8 What Still Needs Proving
-
Scale: law verified up to 14 B; behaviour at 100 B+ remains unseen. -
Off-policy RL: not studied here; could violate the Razor if importance weights explode. -
Mechanistic explanation: why exactly does larger KL on task A disrupt task B? Representation interference vs. capacity vs. gradient conflict—still open.
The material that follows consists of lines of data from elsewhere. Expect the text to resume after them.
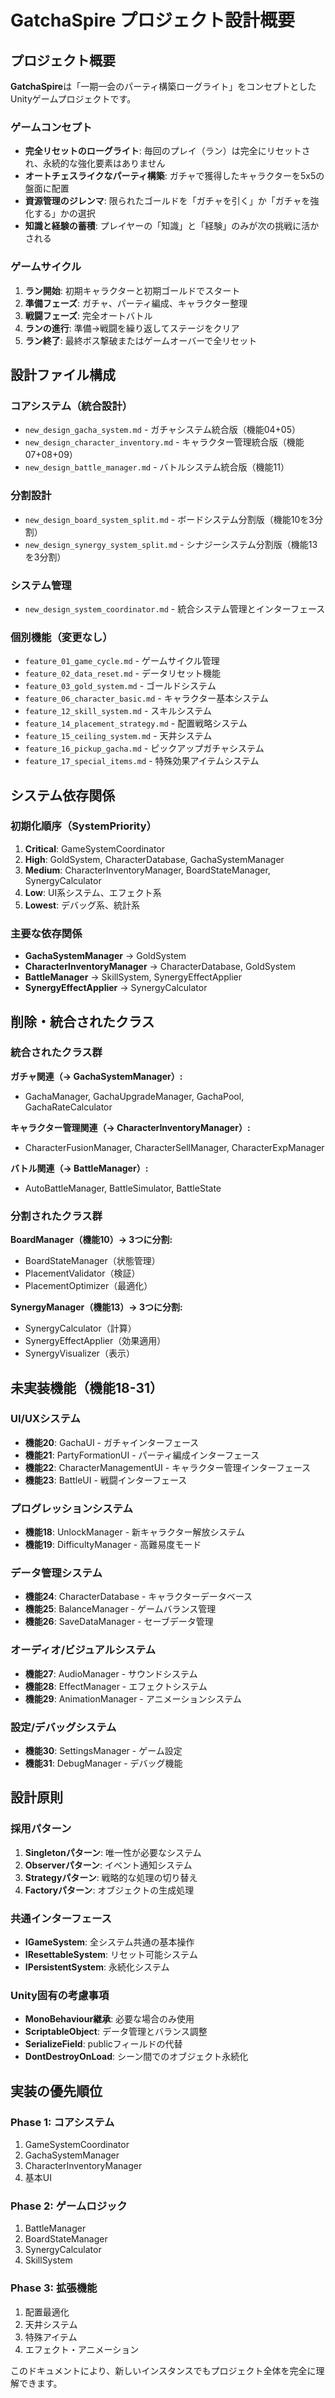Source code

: # GatchaSpire プロジェクト設計概要

## プロジェクト概要
**GatchaSpire**は「一期一会のパーティ構築ローグライト」をコンセプトとしたUnityゲームプロジェクトです。

### ゲームコンセプト
- **完全リセットのローグライト**: 毎回のプレイ（ラン）は完全にリセットされ、永続的な強化要素はありません
- **オートチェスライクなパーティ構築**: ガチャで獲得したキャラクターを5x5の盤面に配置
- **資源管理のジレンマ**: 限られたゴールドを「ガチャを引く」か「ガチャを強化する」かの選択
- **知識と経験の蓄積**: プレイヤーの「知識」と「経験」のみが次の挑戦に活かされる

### ゲームサイクル
1. **ラン開始**: 初期キャラクターと初期ゴールドでスタート
2. **準備フェーズ**: ガチャ、パーティ編成、キャラクター整理
3. **戦闘フェーズ**: 完全オートバトル
4. **ランの進行**: 準備→戦闘を繰り返してステージをクリア
5. **ラン終了**: 最終ボス撃破またはゲームオーバーで全リセット

## 設計ファイル構成

### コアシステム（統合設計）
- `new_design_gacha_system.md` - ガチャシステム統合版（機能04+05）
- `new_design_character_inventory.md` - キャラクター管理統合版（機能07+08+09）
- `new_design_battle_manager.md` - バトルシステム統合版（機能11）

### 分割設計
- `new_design_board_system_split.md` - ボードシステム分割版（機能10を3分割）
- `new_design_synergy_system_split.md` - シナジーシステム分割版（機能13を3分割）

### システム管理
- `new_design_system_coordinator.md` - 統合システム管理とインターフェース

### 個別機能（変更なし）
- `feature_01_game_cycle.md` - ゲームサイクル管理
- `feature_02_data_reset.md` - データリセット機能
- `feature_03_gold_system.md` - ゴールドシステム
- `feature_06_character_basic.md` - キャラクター基本システム
- `feature_12_skill_system.md` - スキルシステム
- `feature_14_placement_strategy.md` - 配置戦略システム
- `feature_15_ceiling_system.md` - 天井システム
- `feature_16_pickup_gacha.md` - ピックアップガチャシステム
- `feature_17_special_items.md` - 特殊効果アイテムシステム

## システム依存関係

### 初期化順序（SystemPriority）
1. **Critical**: GameSystemCoordinator
2. **High**: GoldSystem, CharacterDatabase, GachaSystemManager
3. **Medium**: CharacterInventoryManager, BoardStateManager, SynergyCalculator
4. **Low**: UI系システム、エフェクト系
5. **Lowest**: デバッグ系、統計系

### 主要な依存関係
- **GachaSystemManager** → GoldSystem
- **CharacterInventoryManager** → CharacterDatabase, GoldSystem
- **BattleManager** → SkillSystem, SynergyEffectApplier
- **SynergyEffectApplier** → SynergyCalculator

## 削除・統合されたクラス

### 統合されたクラス群
**ガチャ関連（→ GachaSystemManager）:**
- GachaManager, GachaUpgradeManager, GachaPool, GachaRateCalculator

**キャラクター管理関連（→ CharacterInventoryManager）:**
- CharacterFusionManager, CharacterSellManager, CharacterExpManager

**バトル関連（→ BattleManager）:**
- AutoBattleManager, BattleSimulator, BattleState

### 分割されたクラス群
**BoardManager（機能10）→ 3つに分割:**
- BoardStateManager（状態管理）
- PlacementValidator（検証）
- PlacementOptimizer（最適化）

**SynergyManager（機能13）→ 3つに分割:**
- SynergyCalculator（計算）
- SynergyEffectApplier（効果適用）
- SynergyVisualizer（表示）

## 未実装機能（機能18-31）

### UI/UXシステム
- **機能20**: GachaUI - ガチャインターフェース
- **機能21**: PartyFormationUI - パーティ編成インターフェース
- **機能22**: CharacterManagementUI - キャラクター管理インターフェース
- **機能23**: BattleUI - 戦闘インターフェース

### プログレッションシステム
- **機能18**: UnlockManager - 新キャラクター解放システム
- **機能19**: DifficultyManager - 高難易度モード

### データ管理システム
- **機能24**: CharacterDatabase - キャラクターデータベース
- **機能25**: BalanceManager - ゲームバランス管理
- **機能26**: SaveDataManager - セーブデータ管理

### オーディオ/ビジュアルシステム
- **機能27**: AudioManager - サウンドシステム
- **機能28**: EffectManager - エフェクトシステム
- **機能29**: AnimationManager - アニメーションシステム

### 設定/デバッグシステム
- **機能30**: SettingsManager - ゲーム設定
- **機能31**: DebugManager - デバッグ機能

## 設計原則

### 採用パターン
1. **Singletonパターン**: 唯一性が必要なシステム
2. **Observerパターン**: イベント通知システム
3. **Strategyパターン**: 戦略的な処理の切り替え
4. **Factoryパターン**: オブジェクトの生成処理

### 共通インターフェース
- **IGameSystem**: 全システム共通の基本操作
- **IResettableSystem**: リセット可能システム
- **IPersistentSystem**: 永続化システム

### Unity固有の考慮事項
- **MonoBehaviour継承**: 必要な場合のみ使用
- **ScriptableObject**: データ管理とバランス調整
- **SerializeField**: publicフィールドの代替
- **DontDestroyOnLoad**: シーン間でのオブジェクト永続化

## 実装の優先順位

### Phase 1: コアシステム
1. GameSystemCoordinator
2. GachaSystemManager
3. CharacterInventoryManager
4. 基本UI

### Phase 2: ゲームロジック
1. BattleManager
2. BoardStateManager
3. SynergyCalculator
4. SkillSystem

### Phase 3: 拡張機能
1. 配置最適化
2. 天井システム
3. 特殊アイテム
4. エフェクト・アニメーション

このドキュメントにより、新しいインスタンスでもプロジェクト全体を完全に理解できます。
9 Action Checklist / Implementation Steps
-
Benchmark your base model on both new and prior tasks. -
Run a mini-sweep (3-5 learning rates) with on-policy RL; log KL(π₀‖π) on new data every step. -
If KL > 0.05 and prior metrics dip >2 %: -
halve learning rate, or -
insert KL-penalty coefficient 0.1–0.3, or -
switch to smaller mini-batch to reduce per-step change.
-
-
Keep an early-stop buffer: as soon as KL reaches the budget that history says is safe, stop or switch to regularised SFT for final stretch. -
Document the KL–accuracy Pareto for each release; it becomes your forgetting “allowance” in future continual updates.
10 One-Page Overview
-
Forgetting ∝ forward KL(π₀‖π) evaluated on new task. -
On-policy RL implicitly minimises that KL → keeps old skills. -
SFT follows arbitrary labels; can land far from π₀ → catastrophic forgetting. -
Monitor KL; keep <0.05 for near-zero loss on prior benchmarks. -
Theory: RL = alternating I-projection / M-projection = EM toward nearest optimal policy.
11 FAQ
Q1 Do I need a complicated reward function?
A Binary “correct/incorrect” is enough; advantage baselines speed convergence but don’t change the minimal-KL limit.
Q2 Can I just add a KL-penalty to SFT?
A Helps, but you must tune the coefficient and it still allows big jumps; on-policy RL provides a softer, adaptive constraint.
Q3 Is the law valid for very small models?
A Yes; paper demonstrates it on a 3-layer MLP and on 0.3-B, 3-B, 7-B transformers.
Q4 What if my RL data is offline?
A Strictly off-policy algorithms were not tested; importance sampling may drift and break the Razor—proceed with caution.
Q5 How do I compute KL cheaply at scale?
A Sample 2–4 k new-task prompts, gather log-probs from both π₀ and π, use the empirical mean; takes seconds on a single GPU.
Q6 Does larger model size solve forgetting by itself?
A Bigger models start higher but exhibit the same slope in the accuracy–forgetting trade-off; scale alone is not a cure.
Q7 Which hyper-parameter most affects KL growth?
A Learning rate dominates; halving LR often halves final KL at equal number of steps.
Q8 Is the razor unique to GRPO?
A No; vanilla REINFORCE, PPO, A2C all share the on-policy sampling core and show the same low-KL behaviour.